Content starts

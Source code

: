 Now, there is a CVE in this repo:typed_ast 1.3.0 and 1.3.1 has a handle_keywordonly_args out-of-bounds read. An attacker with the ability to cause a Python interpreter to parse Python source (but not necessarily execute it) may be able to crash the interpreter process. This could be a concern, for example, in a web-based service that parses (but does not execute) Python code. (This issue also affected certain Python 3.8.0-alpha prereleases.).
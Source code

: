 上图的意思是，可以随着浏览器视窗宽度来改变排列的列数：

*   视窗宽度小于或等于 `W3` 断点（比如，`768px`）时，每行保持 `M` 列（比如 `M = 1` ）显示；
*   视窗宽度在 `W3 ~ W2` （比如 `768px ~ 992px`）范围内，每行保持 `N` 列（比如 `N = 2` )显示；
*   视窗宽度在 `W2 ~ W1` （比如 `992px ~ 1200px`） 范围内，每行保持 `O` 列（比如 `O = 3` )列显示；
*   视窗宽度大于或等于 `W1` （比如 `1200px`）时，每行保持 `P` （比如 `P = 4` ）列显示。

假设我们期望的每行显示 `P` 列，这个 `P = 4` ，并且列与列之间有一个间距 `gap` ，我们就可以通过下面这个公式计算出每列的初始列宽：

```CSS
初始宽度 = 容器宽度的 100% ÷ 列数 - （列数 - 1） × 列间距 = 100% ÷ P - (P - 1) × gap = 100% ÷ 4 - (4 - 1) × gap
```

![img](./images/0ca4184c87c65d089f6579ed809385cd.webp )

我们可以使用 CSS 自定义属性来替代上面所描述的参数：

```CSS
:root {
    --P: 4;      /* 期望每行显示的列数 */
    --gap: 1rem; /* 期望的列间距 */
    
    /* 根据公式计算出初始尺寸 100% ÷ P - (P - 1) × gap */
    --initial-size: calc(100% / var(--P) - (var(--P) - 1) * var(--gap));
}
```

Content ends
Content starts

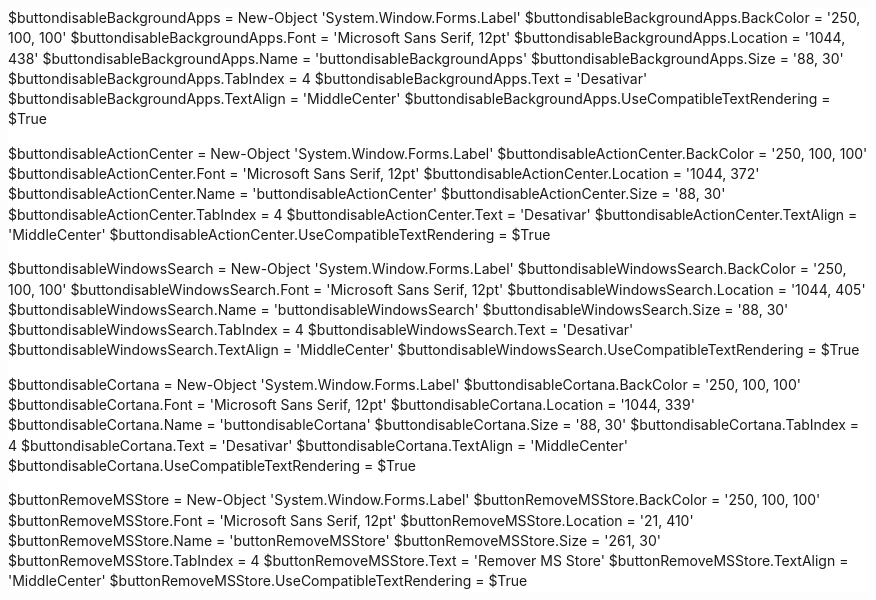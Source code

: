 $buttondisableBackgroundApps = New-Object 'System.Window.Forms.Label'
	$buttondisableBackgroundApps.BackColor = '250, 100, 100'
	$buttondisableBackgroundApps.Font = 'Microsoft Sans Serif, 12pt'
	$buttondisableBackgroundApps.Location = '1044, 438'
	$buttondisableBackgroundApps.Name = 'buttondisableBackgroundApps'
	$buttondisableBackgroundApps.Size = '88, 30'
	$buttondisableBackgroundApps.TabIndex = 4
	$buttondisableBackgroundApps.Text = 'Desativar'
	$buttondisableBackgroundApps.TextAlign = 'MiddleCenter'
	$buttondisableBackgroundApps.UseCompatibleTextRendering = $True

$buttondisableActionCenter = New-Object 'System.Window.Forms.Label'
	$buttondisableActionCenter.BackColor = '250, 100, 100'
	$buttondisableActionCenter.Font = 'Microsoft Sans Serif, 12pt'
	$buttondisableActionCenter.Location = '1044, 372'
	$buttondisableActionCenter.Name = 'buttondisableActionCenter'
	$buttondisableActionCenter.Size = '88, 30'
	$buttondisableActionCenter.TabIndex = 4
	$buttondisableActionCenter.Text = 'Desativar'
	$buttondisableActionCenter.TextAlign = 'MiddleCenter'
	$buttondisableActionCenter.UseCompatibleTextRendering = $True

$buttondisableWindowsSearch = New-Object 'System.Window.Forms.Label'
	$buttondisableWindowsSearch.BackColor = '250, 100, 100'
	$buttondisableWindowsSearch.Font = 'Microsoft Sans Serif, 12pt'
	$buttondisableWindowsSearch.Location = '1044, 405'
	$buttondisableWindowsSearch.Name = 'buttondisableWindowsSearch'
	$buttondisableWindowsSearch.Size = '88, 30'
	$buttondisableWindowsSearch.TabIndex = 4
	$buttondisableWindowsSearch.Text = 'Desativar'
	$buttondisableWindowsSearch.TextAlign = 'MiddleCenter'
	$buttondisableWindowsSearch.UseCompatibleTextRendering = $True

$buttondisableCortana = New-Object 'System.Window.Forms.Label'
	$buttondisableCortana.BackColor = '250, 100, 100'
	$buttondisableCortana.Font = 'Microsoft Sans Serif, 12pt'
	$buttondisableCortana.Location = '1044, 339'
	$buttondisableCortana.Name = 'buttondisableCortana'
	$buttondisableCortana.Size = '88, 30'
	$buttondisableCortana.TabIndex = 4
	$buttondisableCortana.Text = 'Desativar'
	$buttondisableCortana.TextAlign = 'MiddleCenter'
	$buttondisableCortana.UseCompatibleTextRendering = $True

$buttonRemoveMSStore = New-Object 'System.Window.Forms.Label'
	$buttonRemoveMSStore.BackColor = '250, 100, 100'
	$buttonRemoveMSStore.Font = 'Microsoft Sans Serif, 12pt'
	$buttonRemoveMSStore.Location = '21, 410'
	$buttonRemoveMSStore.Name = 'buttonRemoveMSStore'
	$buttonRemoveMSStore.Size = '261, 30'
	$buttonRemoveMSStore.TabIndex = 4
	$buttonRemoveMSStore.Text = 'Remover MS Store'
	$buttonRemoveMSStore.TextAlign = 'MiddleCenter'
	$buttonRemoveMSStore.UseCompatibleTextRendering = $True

Content ends

● **Task details**
For each line of the material that includes the word "System", make a copy.

● **Written response**
: $buttondisableBackgroundApps = New-Object 'System.Window.Forms.Label'
$buttondisableActionCenter = New-Object 'System.Window.Forms.Label'
$buttondisableWindowsSearch = New-Object 'System.Window.Forms.Label'
$buttondisableCortana = New-Object 'System.Window.Forms.Label'
$buttonRemoveMSStore = New-Object 'System.Window.Forms.Label'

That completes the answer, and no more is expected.